Last Week Problem Solving
Time gone by, this
is already the last week of this semester. As we are asked, we need to post a
problem solving. During this semester, I post my some problem solving
regularly, but when I talked to professor Heap, he told me to write some
challenging problems instead of tutorial questions or in-class questions.
Therefore, I started to redo a hard problem, which we also did in class, and
try to get some idea for it. This problem named diagonals, and this problem is
really interesting for me to solve it.
Here is the problem: You have a rectangular grid made up of m rows and n
columns. Draw a line from the upper left to the lower right corner. How many of
the grid squares will the line pass through the interior of? If you are told m
and n, can you calculate how many squares the diagonal will meet? Can you
derive a formula? Can you justify your formula? What about a rectangular
parallelepiped that is m rows by n columns by o layers?
It is easy to show in graphs. I am doing this problem start from the
base case, which both m and n equals to one.
Then I can write m = 1 n = 1 s = 1
(My graph cannot be shown in this bolger for some reason, but it works on my paper.)

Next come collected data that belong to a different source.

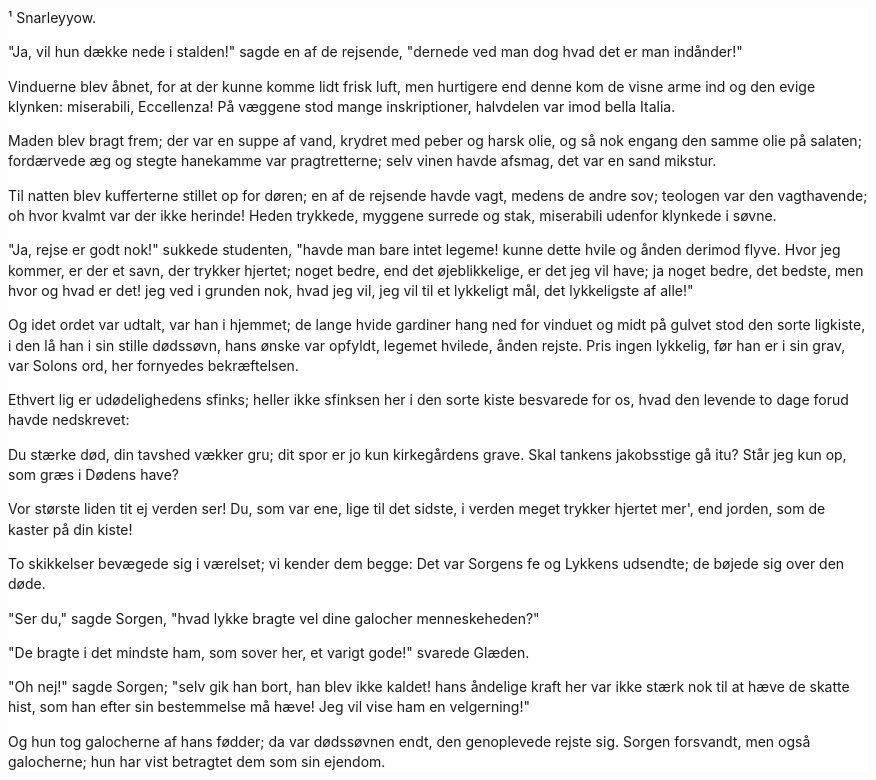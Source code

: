 ¹ Snarleyyow.

"Ja, vil hun dække nede i stalden!" sagde en af de rejsende, "dernede
ved man dog hvad det er man indånder!"

Vinduerne blev åbnet, for at der kunne komme lidt frisk luft, men
hurtigere end denne kom de visne arme ind og den evige klynken:
miserabili, Eccellenza! På væggene stod mange inskriptioner, halvdelen
var imod bella Italia.

Maden blev bragt frem; der var en suppe af vand, krydret med peber og
harsk olie, og så nok engang den samme olie på salaten; fordærvede æg og
stegte hanekamme var pragtretterne; selv vinen havde afsmag, det var en
sand mikstur.

Til natten blev kufferterne stillet op for døren; en af de rejsende
havde vagt, medens de andre sov; teologen var den vagthavende; oh hvor
kvalmt var der ikke herinde! Heden trykkede, myggene surrede og stak,
miserabili udenfor klynkede i søvne.

"Ja, rejse er godt nok!" sukkede studenten, "havde man bare intet
legeme! kunne dette hvile og ånden derimod flyve. Hvor jeg kommer, er
der et savn, der trykker hjertet; noget bedre, end det øjeblikkelige, er
det jeg vil have; ja noget bedre, det bedste, men hvor og hvad er det!
jeg ved i grunden nok, hvad jeg vil, jeg vil til et lykkeligt mål, det
lykkeligste af alle!"

Og idet ordet var udtalt, var han i hjemmet; de lange hvide gardiner
hang ned for vinduet og midt på gulvet stod den sorte ligkiste, i den lå
han i sin stille dødssøvn, hans ønske var opfyldt, legemet hvilede,
ånden rejste. Pris ingen lykkelig, før han er i sin grav, var Solons
ord, her fornyedes bekræftelsen.

Ethvert lig er udødelighedens sfinks; heller ikke sfinksen her i den
sorte kiste besvarede for os, hvad den levende to dage forud havde
nedskrevet:

Du stærke død, din tavshed vækker gru;
dit spor er jo kun kirkegårdens grave.
Skal tankens jakobsstige gå itu?
Står jeg kun op, som græs i Dødens have?

Vor største liden tit ej verden ser!
Du, som var ene, lige til det sidste,
i verden meget trykker hjertet mer',
end jorden, som de kaster på din kiste!

To skikkelser bevægede sig i værelset; vi kender dem begge: Det var
Sorgens fe og Lykkens udsendte; de bøjede sig over den døde.

"Ser du," sagde Sorgen, "hvad lykke bragte vel dine galocher
menneskeheden?"

"De bragte i det mindste ham, som sover her, et varigt gode!" svarede
Glæden.

"Oh nej!" sagde Sorgen; "selv gik han bort, han blev ikke kaldet!
hans åndelige kraft her var ikke stærk nok til at hæve de skatte hist,
som han efter sin bestemmelse må hæve! Jeg vil vise ham en velgerning!"

Og hun tog galocherne af hans fødder; da var dødssøvnen endt, den
genoplevede rejste sig. Sorgen forsvandt, men også galocherne; hun har
vist betragtet dem som sin ejendom.

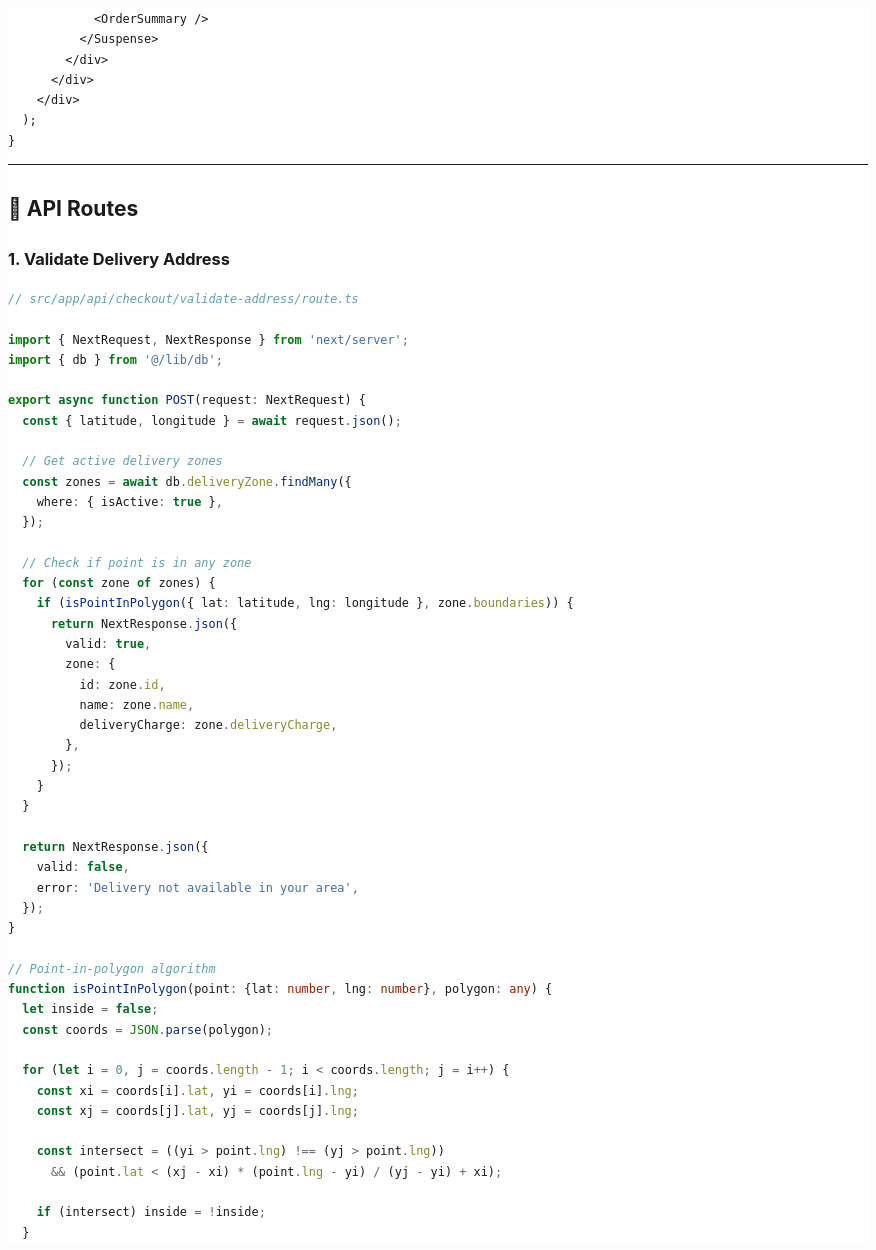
 ```tsx
            <OrderSummary />
          </Suspense>
        </div>
      </div>
    </div>
  );
}
```

---

## 🔌 API Routes

### 1. Validate Delivery Address

```typescript
// src/app/api/checkout/validate-address/route.ts

import { NextRequest, NextResponse } from 'next/server';
import { db } from '@/lib/db';

export async function POST(request: NextRequest) {
  const { latitude, longitude } = await request.json();

  // Get active delivery zones
  const zones = await db.deliveryZone.findMany({
    where: { isActive: true },
  });

  // Check if point is in any zone
  for (const zone of zones) {
    if (isPointInPolygon({ lat: latitude, lng: longitude }, zone.boundaries)) {
      return NextResponse.json({
        valid: true,
        zone: {
          id: zone.id,
          name: zone.name,
          deliveryCharge: zone.deliveryCharge,
        },
      });
    }
  }

  return NextResponse.json({
    valid: false,
    error: 'Delivery not available in your area',
  });
}

// Point-in-polygon algorithm
function isPointInPolygon(point: {lat: number, lng: number}, polygon: any) {
  let inside = false;
  const coords = JSON.parse(polygon);
  
  for (let i = 0, j = coords.length - 1; i < coords.length; j = i++) {
    const xi = coords[i].lat, yi = coords[i].lng;
    const xj = coords[j].lat, yj = coords[j].lng;
    
    const intersect = ((yi > point.lng) !== (yj > point.lng))
      && (point.lat < (xj - xi) * (point.lng - yi) / (yj - yi) + xi);
    
    if (intersect) inside = !inside;
  }
```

If I keep making row become 1, in other words, fix m = 1. Then the diagonal line cross every rectangle. If the diagonal line cross only one rectangle, the angle between one side of the rectangle and the diagonal line is 45 degrees. When n = 2, the slope of the diagonal line decrease. If and only if slope of the diagonal line becomes zero, then there can be some rectangles are not crossed by this diagonal line. And there is no way to make slope of the diagonal line become zero, therefore, it cross every rectangle. In other words, when we fix m = 1, n equals to any number, and grid squares will be that number, which n equals to. For example, m = 1, n = 2, then there are two rectangles are crossed by diagonal line.
Now, lets fix n to be 1 and let m be some other numbers. This is another way to think about last paragraph. I mean only fix m or n equal to one, the answer is same. Because they are same, the only different is one is horizontal, and the other one is vertical.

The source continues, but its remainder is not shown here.